Microsoft Regex Weirdness

honey the codewitch

[[:IsLetter:]_][[:IsLetterOrDigit:]_]*|0|-?[1-9][0-9]*(\\.[0-9]+([Ee]-?[1-9][0-9]*)?)?|[ \t\r\n]+ Runs over twice as slow as [[:IsLetter:]_][[:IsLetterOrDigit:]_]*|0|-?[1-9][0-9]*(\\.[0-9]+([Ee]-?[1-9][0-9]*)?)?|[[:IsWhiteSpace:]]+ IsWhiteSpace is a Unicode charset. The [ \t\r\n] is simply ASCII. Why is this weird? Because there are a lot more characters in the IsWhiteSpace character set than 4 ([ \t\r\n]) which should make the transitions slower due to having to search several character ranges. Also 1552ms vs 629ms. That was what I found in my tests. My regex lib searches and matches the test input in about 4ms regardless of which expression is used.

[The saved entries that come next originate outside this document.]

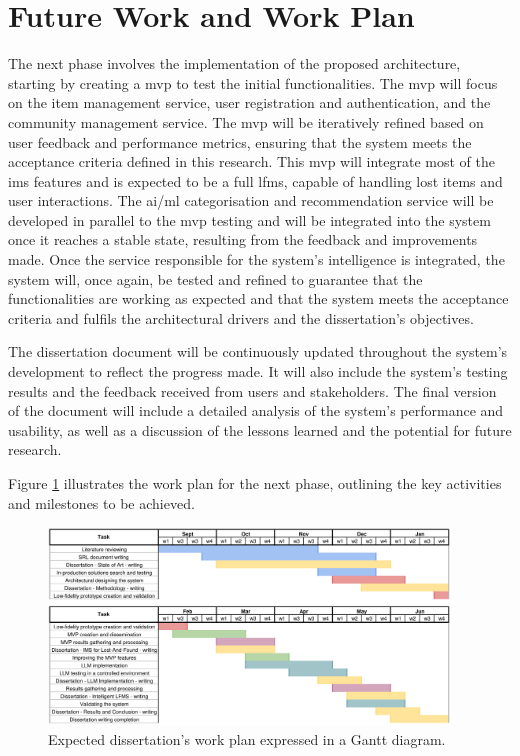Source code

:
\section{Future Work and Work Plan} \label{section:future_work_and_work_plan}

The next phase involves the implementation of the proposed architecture, starting by creating a \ac{mvp} to test the initial functionalities. The \ac{mvp} will focus on the item management service, user registration and authentication, and the community management service. The \ac{mvp} will be iteratively refined based on user feedback and performance metrics, ensuring that the system meets the acceptance criteria defined in this research. This \ac{mvp} will integrate most of the \ac{ims} features and is expected to be a full \ac{lfms}, capable of handling lost items and user interactions. The \ac{ai}/\ac{ml} categorisation and recommendation service will be developed in parallel to the \ac{mvp} testing and will be integrated into the system once it reaches a stable state, resulting from the feedback and improvements made. Once the service responsible for the system's intelligence is integrated, the system will, once again, be tested and refined to guarantee that the functionalities are working as expected and that the system meets the acceptance criteria and fulfils the architectural drivers and the dissertation's objectives.

The dissertation document will be continuously updated throughout the system's development to reflect the progress made. It will also include the system's testing results and the feedback received from users and stakeholders. The final version of the document will include a detailed analysis of the system's performance and usability, as well as a discussion of the lessons learned and the potential for future research.

Figure \ref{fig:gantt_diagram} illustrates the work plan for the next phase, outlining the key activities and milestones to be achieved.

\begin{figure}[!htb]
    \includegraphics[width=0.95\textwidth]{figs/chapter3/gantt_diagram.png}
    \centering
    \caption[Expected dissertation's work plan expressed in a Gantt diagram]{Expected dissertation's work plan expressed in a Gantt diagram.}
    \label{fig:gantt_diagram}
\end{figure}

Check out my IoT graphics library here: https://honeythecodewitch.com/gfx And my IoT UI/User Experience library here: https://honeythecodewitch.com/uix

PIEBALDconsult

honey the codewitch wrote:

twice as slow

Please turn in your keyboard, you're done for the day. But seriously, are those COLONs supposed to be BRACEs? I've never used that syntax, and I'm trying to find it in the documentation.

k5054

I can't speak to MS RE's but in POSIX, character classes use [:space:], which can be used within a bracket (i.e. []) expression.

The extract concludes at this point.